1.3 Far chiacchiere malevole, biasimare.

[1] Patecchio, Splanamento, XIII pi.di. (crem.), 82, pag. 563: sì pud lo so çançar q'el no cala de dir. / Li catif qe l'ascolta se pensa, e sta muti, / q'el dis mal d'un de lor e po 'l dirà de tuti, / e guarda l'un a l'autro, qe diga q'el tasese, / e nigun se n'embriga, q'el tem qe no i nosesse...

2 Sost. Insieme degli atti lusinghieri, vezzo; leggiadria, grazia.

[1] Boccaccio, Rime, a. 1375, pt.
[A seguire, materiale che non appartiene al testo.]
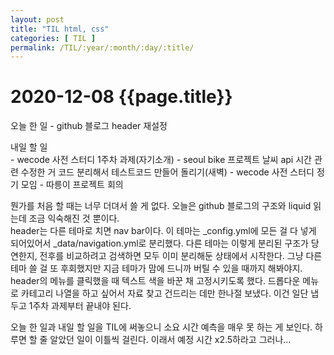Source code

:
 ```yaml
---
layout: post
title: "TIL html, css"
categories: [ TIL ]
permalink: /TIL/:year/:month/:day/:title/
---
```


# 2020-12-08 {{page.title}}

오늘 한 일 
    - github 블로그 header 재설정

내일 할 일  
    - wecode 사전 스터디 1주차 과제(자기소개)
    - seoul bike 프로젝트 날씨 api 시간 관련 수정한 거 코드 분리해서 테스트코드 만들어 돌리기(새벽) 
    - wecode 사전 스터디 정기 모임
    - 따릉이 프로젝트 회의

뭔가를 처음 할 때는 너무 더뎌서 쓸 게 없다. 오늘은 github 블로그의 구조와 liquid 읽는데 조금 익숙해진 것 뿐이다.  
header는 다른 테마로 치면 nav bar이다. 이 테마는 _config.yml에 모든 걸 다 넣게 되어있어서 _data/navigation.yml로 분리했다. 다른 테마는 이렇게 분리된 구조가 당연한지, 전후를 비교하려고 검색하면 모두 이미 분리해둔 상태에서 시작한다. 그냥 다른 테마 쓸 걸 또 후회했지만 지금 테마가 맘에 드니까 버틸 수 있을 때까지 해봐야지.
header의 메뉴를 클릭했을 때 텍스트 색을 바꾼 채 고정시키도록 했다. 드롭다운 메뉴로 카테고리 나열을 하고 싶어서 자료 찾고 건드리는 데만 한나절 보냈다. 이건 일단 냅두고 1주차 과제부터 끝내야 된다.  

오늘 한 일과 내일 할 일을 TIL에 써놓으니 소요 시간 예측을 매우 못 하는 게 보인다. 하루면 할 줄 알았던 일이 이틀씩 걸린다. 이래서 예정 시간 x2.5하라고 그러나...  
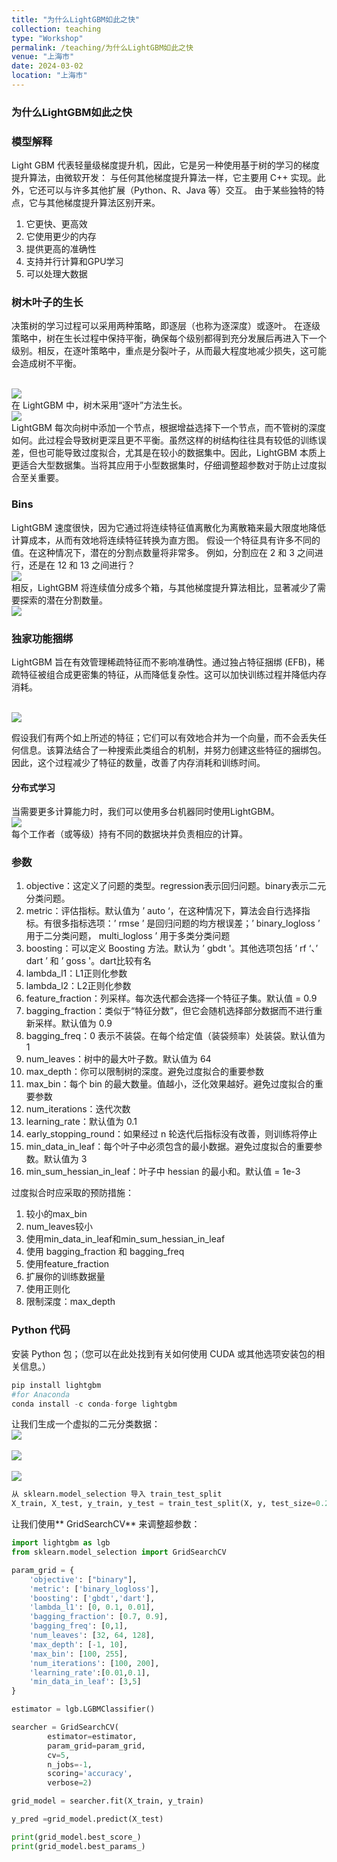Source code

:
 ```yaml
---
title: "为什么LightGBM如此之快"
collection: teaching
type: "Workshop"
permalink: /teaching/为什么LightGBM如此之快
venue: "上海市"
date: 2024-03-02
location: "上海市"
---
```


### 为什么LightGBM如此之快

### 模型解释
Light GBM 代表轻量级梯度提升机，因此，它是另一种使用基于树的学习的梯度提升算法，由微软开发：
与任何其他梯度提升算法一样，它主要用 C++ 实现。此外，它还可以与许多其他扩展（Python、R、Java 等）交互。
由于某些独特的特点，它与其他梯度提升算法区别开来。

1. 它更快、更高效
2. 它使用更少的内存
3. 提供更高的准确性
4. 支持并行计算和GPU学习
5. 可以处理大数据

### 树木叶子的生长
决策树的学习过程可以采用两种策略，即逐层（也称为逐深度）或逐叶。
在逐级策略中，树在生长过程中保持平衡，确保每个级别都得到充分发展后再进入下一个级别。相反，在逐叶策略中，重点是分裂叶子，从而最大程度地减少损失，这可能会造成树不平衡。

<br/><img src="/images/ll1.png"><br/>
在 LightGBM 中，树木采用“逐叶”方法生长。
<br/><img src="/images/ll2.png"><br/>
LightGBM 每次向树中添加一个节点，根据增益选择下一个节点，而不管树的深度如何。此过程会导致树更深且更不平衡。虽然这样的树结构往往具有较低的训练误差，但也可能导致过度拟合，尤其是在较小的数据集中。因此，LightGBM 本质上更适合大型数据集。当将其应用于小型数据集时，仔细调整超参数对于防止过度拟合至关重要。

### Bins
LightGBM 速度很快，因为它通过将连续特征值离散化为离散箱来最大限度地降低计算成本，从而有效地将连续特征转换为直方图。
假设一个特征具有许多不同的值。在这种情况下，潜在的分割点数量将非常多。
例如，分割应在 2 和 3 之间进行，还是在 12 和 13 之间进行？
<br/><img src="/images/ll3.png"><br/>
相反，LightGBM 将连续值分成多个箱，与其他梯度提升算法相比，显著减少了需要探索的潜在分割数量。
<br/><img src="/images/ll4.png"><br/>
### 独家功能捆绑
LightGBM 旨在有效管理稀疏特征而不影响准确性。通过独占特征捆绑 (EFB)，稀疏特征被组合成更密集的特征，从而降低复杂性。这可以加快训练过程并降低内存消耗。

<br/><img src="/images/ll5.png"><br/>

假设我们有两个如上所述的特征；它们可以有效地合并为一个向量，而不会丢失任何信息。该算法结合了一种搜索此类组合的机制，并努力创建这些特征的捆绑包。因此，这个过程减少了特征的数量，改善了内存消耗和训练时间。
#### 分布式学习
当需要更多计算能力时，我们可以使用多台机器同时使用LightGBM。
<br/><img src="/images/ll6.png"><br/>
每个工作者（或等级）持有不同的数据块并负责相应的计算。

### 参数

1. objective：这定义了问题的类型。regression表示回归问题。binary表示二元分类问题。
2. metric：评估指标。默认值为 ’ auto ‘，在这种情况下，算法会自行选择指标。有很多指标选项：’ rmse ’ 是回归问题的均方根误差；’ binary_logloss ’ 用于二分类问题， multi_logloss ’ 用于多类分类问题
3. boosting：可以定义 Boosting 方法。默认为 ’ gbdt '。其他选项包括 ’ rf ‘、’ dart ’ 和 ’ goss '。dart比较有名
4. lambda_l1：L1正则化参数
5. lambda_l2：L2正则化参数
6. feature_fraction：列采样。每次迭代都会选择一个特征子集。默认值 = 0.9
7. bagging_fraction：类似于“特征分数”，但它会随机选择部分数据而不进行重新采样。默认值为 0.9
8. bagging_freq：0 表示不装袋。在每个给定值（装袋频率）处装袋。默认值为 1
9. num_leaves：树中的最大叶子数。默认值为 64
10. max_depth：你可以限制树的深度。避免过度拟合的重要参数
11. max_bin：每个 bin 的最大数量。值越小，泛化效果越好。避免过度拟合的重要参数
12. num_iterations：迭代次数
13. learning_rate：默认值为 0.1
14. early_stopping_round：如果经过 n 轮迭代后指标没有改善，则训练将停止
15. min_data_in_leaf：每个叶子中必须包含的最小数据。避免过度拟合的重要参数。默认值为 3
16. min_sum_hessian_in_leaf：叶子中 hessian 的最小和。默认值 = 1e-3

过度拟合时应采取的预防措施：

1. 较小的max_bin
2. num_leaves较小
3. 使用min_data_in_leaf和min_sum_hessian_in_leaf
4. 使用 bagging_fraction 和 bagging_freq
5. 使用feature_fraction
6. 扩展你的训练数据量
7. 使用正则化
8. 限制深度：max_depth

### Python 代码

安装 Python 包；（您可以在此处找到有关如何使用 CUDA 或其他选项安装包的相关信息。）

```python
pip install lightgbm
#for Anaconda
conda install -c conda-forge lightgbm
```
让我们生成一个虚拟的二元分类数据：
<br/><img src="/images/ll7.png"><br/>
<br/><img src="/images/ll8.png"><br/>
<br/><img src="/images/ll9.png"><br/>

```python
从 sklearn.model_selection 导入 train_test_split 
X_train, X_test, y_train, y_test = train_test_split(X, y, test_size=0.2, random_state=4)
```
让我们使用** GridSearchCV** 来调整超参数：

```python
import lightgbm as lgb
from sklearn.model_selection import GridSearchCV

param_grid = {
    'objective': ["binary"],
    'metric': ['binary_logloss'],
    'boosting': ['gbdt','dart'],
    'lambda_l1': [0, 0.1, 0.01],
    'bagging_fraction': [0.7, 0.9],
    'bagging_freq': [0,1],
    'num_leaves': [32, 64, 128],
    'max_depth': [-1, 10],
    'max_bin': [100, 255],
    'num_iterations': [100, 200],
    'learning_rate':[0.01,0.1],
    'min_data_in_leaf': [3,5]
}

estimator = lgb.LGBMClassifier()

searcher = GridSearchCV(
        estimator=estimator,
        param_grid=param_grid, 
        cv=5, 
        n_jobs=-1, 
        scoring='accuracy',
        verbose=2)

grid_model = searcher.fit(X_train, y_train)

y_pred =grid_model.predict(X_test)

```

```python
print(grid_model.best_score_)
print(grid_model.best_params_)
```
I, 2.3, pag. 4: All'ombra di mill'arbori fronzuti, / in abito leggiadro e gentilesco, / con gli occhi vaghi e col cianciar donnesco / lacci tendea, da lei prima tessuti / de' suoi biondi capei crespi e soluti / al vento lieve, in prato verde e fresco, / una angiolella...

3 Parlare rumoreggiando, gridare.

[1] Lio Mazor, 1312-14 (venez.), pag. 30.13: e' digo che lo dito Marcolin se tençonava cum Marco Catelà et cum Marin da l' Os, mei cunpagnun, et e' me ço[n]çej là et dis: que çançe tu? et Marcolin me respos et dis a mi: que çançe tu, bestia?
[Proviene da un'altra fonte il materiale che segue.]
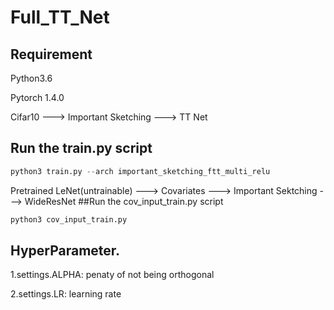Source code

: # Full_TT_Net

## Requirement
Python3.6

Pytorch 1.4.0

Cifar10 ---> Important Sketching ---> TT Net
## Run the train.py script
```python
python3 train.py --arch important_sketching_ftt_multi_relu
```
Pretrained LeNet(untrainable) ---> Covariates ---> Important Sektching ---> WideResNet 
##Run the cov_input_train.py script
```python
python3 cov_input_train.py 
```

## HyperParameter.
1.settings.ALPHA: penaty of not being orthogonal

2.settings.LR: learning rate

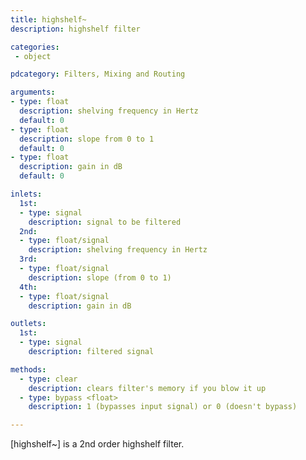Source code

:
 ```yaml
---
title: highshelf~
description: highshelf filter

categories:
 - object

pdcategory: Filters, Mixing and Routing

arguments:
- type: float
  description: shelving frequency in Hertz
  default: 0
- type: float
  description: slope from 0 to 1
  default: 0
- type: float
  description: gain in dB
  default: 0

inlets:
  1st:
  - type: signal
    description: signal to be filtered
  2nd:
  - type: float/signal
    description: shelving frequency in Hertz
  3rd:
  - type: float/signal
    description: slope (from 0 to 1)
  4th:
  - type: float/signal
    description: gain in dB

outlets:
  1st:
  - type: signal
    description: filtered signal

methods:
  - type: clear
    description: clears filter's memory if you blow it up
  - type: bypass <float>
    description: 1 (bypasses input signal) or 0 (doesn't bypass)

---
```


[highshelf~] is a 2nd order highshelf filter.

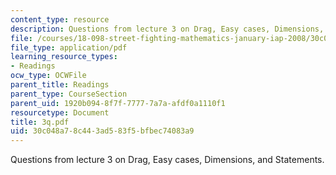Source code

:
 ```yaml
---
content_type: resource
description: Questions from lecture 3 on Drag, Easy cases, Dimensions, and Statements.
file: /courses/18-098-street-fighting-mathematics-january-iap-2008/30c048a78c443ad583f5bfbec74083a9_3q.pdf
file_type: application/pdf
learning_resource_types:
- Readings
ocw_type: OCWFile
parent_title: Readings
parent_type: CourseSection
parent_uid: 1920b094-8f7f-7777-7a7a-afdf0a1110f1
resourcetype: Document
title: 3q.pdf
uid: 30c048a7-8c44-3ad5-83f5-bfbec74083a9
---
```

Questions from lecture 3 on Drag, Easy cases, Dimensions, and Statements.

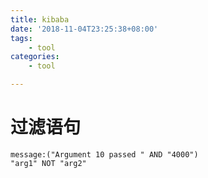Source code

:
 ```yaml
---
title: kibaba
date: '2018-11-04T23:25:38+08:00'
tags:
    - tool
categories:
    - tool

---
```





# 过滤语句

```
message:("Argument 10 passed " AND "4000")
"arg1" NOT "arg2"
```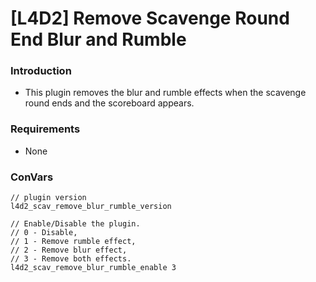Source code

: # [L4D2] Remove Scavenge Round End Blur and Rumble

### Introduction
 - This plugin removes the blur and rumble effects when the scavenge round ends and the scoreboard appears.

### Requirements
 - None

### ConVars
```
// plugin version
l4d2_scav_remove_blur_rumble_version

// Enable/Disable the plugin.
// 0 - Disable, 
// 1 - Remove rumble effect, 
// 2 - Remove blur effect, 
// 3 - Remove both effects.
l4d2_scav_remove_blur_rumble_enable 3
```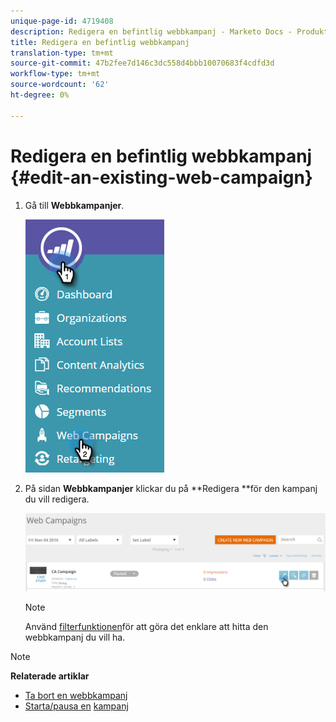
 ```yaml
---
unique-page-id: 4719408
description: Redigera en befintlig webbkampanj - Marketo Docs - Produktdokumentation
title: Redigera en befintlig webbkampanj
translation-type: tm+mt
source-git-commit: 47b2fee7d146c3dc558d4bbb10070683f4cdfd3d
workflow-type: tm+mt
source-wordcount: '62'
ht-degree: 0%

---
```



# Redigera en befintlig webbkampanj {#edit-an-existing-web-campaign}

1. Gå till **Webbkampanjer**.

   ![](assets/image2016-8-18-16-3a15-3a14.png)

1. På sidan **Webbkampanjer** klickar du på **Redigera **för den kampanj du vill redigera.

   ![](assets/web-campaigns-1-edit-hand.png)

   >[!NOTE]
   >
   >Använd [filterfunktionen](filter-web-campaigns.md)för att göra det enklare att hitta den webbkampanj du vill ha.

>[!NOTE]
>
>**Relaterade artiklar**
>
>* [Ta bort en webbkampanj](delete-a-web-campaign.md)
>* [Starta/pausa en](launch-pause-a-web-campaign.md) [kampanj](launch-pause-a-web-campaign.md)

>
[2] Francesco di Vannozzo, Rime, XIV sm. (tosc.-ven.), 148.142: «Dè, vatene a letto - vinazza!» / «Tal minaza, - ch'à paura! / Io non ò cura - de tuo gridare: / che credi tu fare?» / «Ve' te co' gli è brusco! / Tirati quel palusco - giù del viso!» / «Tu senti da biso, - per san Martino!» / «Superbo picolino, - che pur zanzi?» / «Dè, fatti 'nanzi, - tu che se' sì grande!».